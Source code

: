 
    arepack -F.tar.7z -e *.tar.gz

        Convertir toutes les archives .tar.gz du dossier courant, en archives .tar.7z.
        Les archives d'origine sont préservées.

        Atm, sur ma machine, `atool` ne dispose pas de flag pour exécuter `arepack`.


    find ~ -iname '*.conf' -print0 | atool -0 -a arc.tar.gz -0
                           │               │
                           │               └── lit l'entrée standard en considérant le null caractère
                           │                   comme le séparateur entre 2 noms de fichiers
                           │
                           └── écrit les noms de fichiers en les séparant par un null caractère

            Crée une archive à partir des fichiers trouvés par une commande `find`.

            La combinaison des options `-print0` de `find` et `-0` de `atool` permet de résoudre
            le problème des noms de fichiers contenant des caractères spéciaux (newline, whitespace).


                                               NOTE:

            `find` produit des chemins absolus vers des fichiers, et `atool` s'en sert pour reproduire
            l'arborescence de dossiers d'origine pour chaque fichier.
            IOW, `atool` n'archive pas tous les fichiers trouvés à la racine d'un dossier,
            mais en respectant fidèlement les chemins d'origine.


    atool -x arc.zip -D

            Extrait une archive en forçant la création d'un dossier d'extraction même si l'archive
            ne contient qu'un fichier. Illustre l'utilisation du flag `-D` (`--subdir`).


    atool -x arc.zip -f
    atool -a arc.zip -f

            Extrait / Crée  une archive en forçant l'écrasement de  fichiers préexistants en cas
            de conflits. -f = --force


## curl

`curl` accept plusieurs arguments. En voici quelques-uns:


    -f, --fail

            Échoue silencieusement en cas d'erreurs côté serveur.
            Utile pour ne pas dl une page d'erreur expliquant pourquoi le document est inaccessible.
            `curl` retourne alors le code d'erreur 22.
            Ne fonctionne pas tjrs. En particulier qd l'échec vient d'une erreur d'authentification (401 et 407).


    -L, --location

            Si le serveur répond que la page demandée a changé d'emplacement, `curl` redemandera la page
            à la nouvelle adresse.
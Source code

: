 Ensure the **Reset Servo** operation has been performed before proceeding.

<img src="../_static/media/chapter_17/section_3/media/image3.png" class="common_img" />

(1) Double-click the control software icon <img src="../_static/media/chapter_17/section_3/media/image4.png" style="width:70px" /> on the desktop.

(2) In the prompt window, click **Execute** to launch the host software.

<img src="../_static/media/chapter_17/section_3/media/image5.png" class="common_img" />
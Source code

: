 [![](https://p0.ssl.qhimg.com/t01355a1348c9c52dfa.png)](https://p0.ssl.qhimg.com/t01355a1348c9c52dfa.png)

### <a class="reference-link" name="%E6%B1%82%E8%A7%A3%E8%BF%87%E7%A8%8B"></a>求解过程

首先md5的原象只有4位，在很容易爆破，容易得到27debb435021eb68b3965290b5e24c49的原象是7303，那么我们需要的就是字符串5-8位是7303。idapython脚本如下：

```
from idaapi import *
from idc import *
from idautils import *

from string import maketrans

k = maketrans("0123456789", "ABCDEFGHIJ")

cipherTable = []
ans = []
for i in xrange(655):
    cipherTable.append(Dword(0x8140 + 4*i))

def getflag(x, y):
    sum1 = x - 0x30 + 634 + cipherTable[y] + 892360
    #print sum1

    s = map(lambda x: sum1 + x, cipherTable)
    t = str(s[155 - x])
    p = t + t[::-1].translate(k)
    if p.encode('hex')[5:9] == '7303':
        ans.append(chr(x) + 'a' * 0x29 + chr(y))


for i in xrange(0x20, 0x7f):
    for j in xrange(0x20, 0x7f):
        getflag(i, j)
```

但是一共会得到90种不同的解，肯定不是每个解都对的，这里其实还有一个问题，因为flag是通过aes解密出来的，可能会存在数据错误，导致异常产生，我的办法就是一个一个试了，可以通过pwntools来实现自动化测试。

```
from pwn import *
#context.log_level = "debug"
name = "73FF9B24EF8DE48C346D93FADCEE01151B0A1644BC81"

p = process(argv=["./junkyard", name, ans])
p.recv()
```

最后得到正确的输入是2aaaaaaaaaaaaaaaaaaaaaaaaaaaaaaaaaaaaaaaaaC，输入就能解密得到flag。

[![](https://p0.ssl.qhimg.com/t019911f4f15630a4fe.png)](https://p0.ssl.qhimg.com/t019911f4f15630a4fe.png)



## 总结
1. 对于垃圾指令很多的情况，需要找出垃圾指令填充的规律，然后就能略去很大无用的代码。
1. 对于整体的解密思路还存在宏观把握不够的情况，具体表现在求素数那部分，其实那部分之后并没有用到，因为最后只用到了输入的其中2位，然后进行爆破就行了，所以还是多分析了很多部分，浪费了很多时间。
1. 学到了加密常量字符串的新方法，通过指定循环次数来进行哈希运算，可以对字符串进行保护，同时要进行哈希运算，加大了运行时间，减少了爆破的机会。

# # #

» **Exercise instructions**
Please retype each entry above exactly as it is written.

» **Output for this exercise**
Source code

: 
    arepack -F.tar.7z -e *.tar.gz

        Convertir toutes les archives .tar.gz du dossier courant, en archives .tar.7z.
        Les archives d'origine sont préservées.

        Atm, sur ma machine, `atool` ne dispose pas de flag pour exécuter `arepack`.


    find ~ -iname '*.conf' -print0 | atool -0 -a arc.tar.gz -0
                           │               │
                           │               └── lit l'entrée standard en considérant le null caractère
                           │                   comme le séparateur entre 2 noms de fichiers
                           │
                           └── écrit les noms de fichiers en les séparant par un null caractère

            Crée une archive à partir des fichiers trouvés par une commande `find`.

            La combinaison des options `-print0` de `find` et `-0` de `atool` permet de résoudre
            le problème des noms de fichiers contenant des caractères spéciaux (newline, whitespace).


                                               NOTE:

            `find` produit des chemins absolus vers des fichiers, et `atool` s'en sert pour reproduire
            l'arborescence de dossiers d'origine pour chaque fichier.
            IOW, `atool` n'archive pas tous les fichiers trouvés à la racine d'un dossier,
            mais en respectant fidèlement les chemins d'origine.


    atool -x arc.zip -D

            Extrait une archive en forçant la création d'un dossier d'extraction même si l'archive
            ne contient qu'un fichier. Illustre l'utilisation du flag `-D` (`--subdir`).


    atool -x arc.zip -f
    atool -a arc.zip -f

            Extrait / Crée  une archive en forçant l'écrasement de  fichiers préexistants en cas
            de conflits. -f = --force


## curl

`curl` accept plusieurs arguments. En voici quelques-uns:


    -f, --fail

            Échoue silencieusement en cas d'erreurs côté serveur.
            Utile pour ne pas dl une page d'erreur expliquant pourquoi le document est inaccessible.
            `curl` retourne alors le code d'erreur 22.
            Ne fonctionne pas tjrs. En particulier qd l'échec vient d'une erreur d'authentification (401 et 407).


    -L, --location

            Si le serveur répond que la page demandée a changé d'emplacement, `curl` redemandera la page
            à la nouvelle adresse.
Source code

: Ensure the **Reset Servo** operation has been performed before proceeding.

<img src="../_static/media/chapter_17/section_3/media/image3.png" class="common_img" />

(1) Double-click the control software icon <img src="../_static/media/chapter_17/section_3/media/image4.png" style="width:70px" /> on the desktop.

(2) In the prompt window, click **Execute** to launch the host software.

<img src="../_static/media/chapter_17/section_3/media/image5.png" class="common_img" />
Source code

: [![](https://p0.ssl.qhimg.com/t01355a1348c9c52dfa.png)](https://p0.ssl.qhimg.com/t01355a1348c9c52dfa.png)

### <a class="reference-link" name="%E6%B1%82%E8%A7%A3%E8%BF%87%E7%A8%8B"></a>求解过程

首先md5的原象只有4位，在很容易爆破，容易得到27debb435021eb68b3965290b5e24c49的原象是7303，那么我们需要的就是字符串5-8位是7303。idapython脚本如下：

```
from idaapi import *
from idc import *
from idautils import *

from string import maketrans

k = maketrans("0123456789", "ABCDEFGHIJ")

cipherTable = []
ans = []
for i in xrange(655):
    cipherTable.append(Dword(0x8140 + 4*i))

def getflag(x, y):
    sum1 = x - 0x30 + 634 + cipherTable[y] + 892360
    #print sum1

    s = map(lambda x: sum1 + x, cipherTable)
    t = str(s[155 - x])
    p = t + t[::-1].translate(k)
    if p.encode('hex')[5:9] == '7303':
        ans.append(chr(x) + 'a' * 0x29 + chr(y))


for i in xrange(0x20, 0x7f):
    for j in xrange(0x20, 0x7f):
        getflag(i, j)
```

但是一共会得到90种不同的解，肯定不是每个解都对的，这里其实还有一个问题，因为flag是通过aes解密出来的，可能会存在数据错误，导致异常产生，我的办法就是一个一个试了，可以通过pwntools来实现自动化测试。

```
from pwn import *
#context.log_level = "debug"
name = "73FF9B24EF8DE48C346D93FADCEE01151B0A1644BC81"

p = process(argv=["./junkyard", name, ans])
p.recv()
```

最后得到正确的输入是2aaaaaaaaaaaaaaaaaaaaaaaaaaaaaaaaaaaaaaaaaC，输入就能解密得到flag。

[![](https://p0.ssl.qhimg.com/t019911f4f15630a4fe.png)](https://p0.ssl.qhimg.com/t019911f4f15630a4fe.png)



## 总结
1. 对于垃圾指令很多的情况，需要找出垃圾指令填充的规律，然后就能略去很大无用的代码。
1. 对于整体的解密思路还存在宏观把握不够的情况，具体表现在求素数那部分，其实那部分之后并没有用到，因为最后只用到了输入的其中2位，然后进行爆破就行了，所以还是多分析了很多部分，浪费了很多时间。
1. 学到了加密常量字符串的新方法，通过指定循环次数来进行哈希运算，可以对字符串进行保护，同时要进行哈希运算，加大了运行时间，减少了爆破的机会。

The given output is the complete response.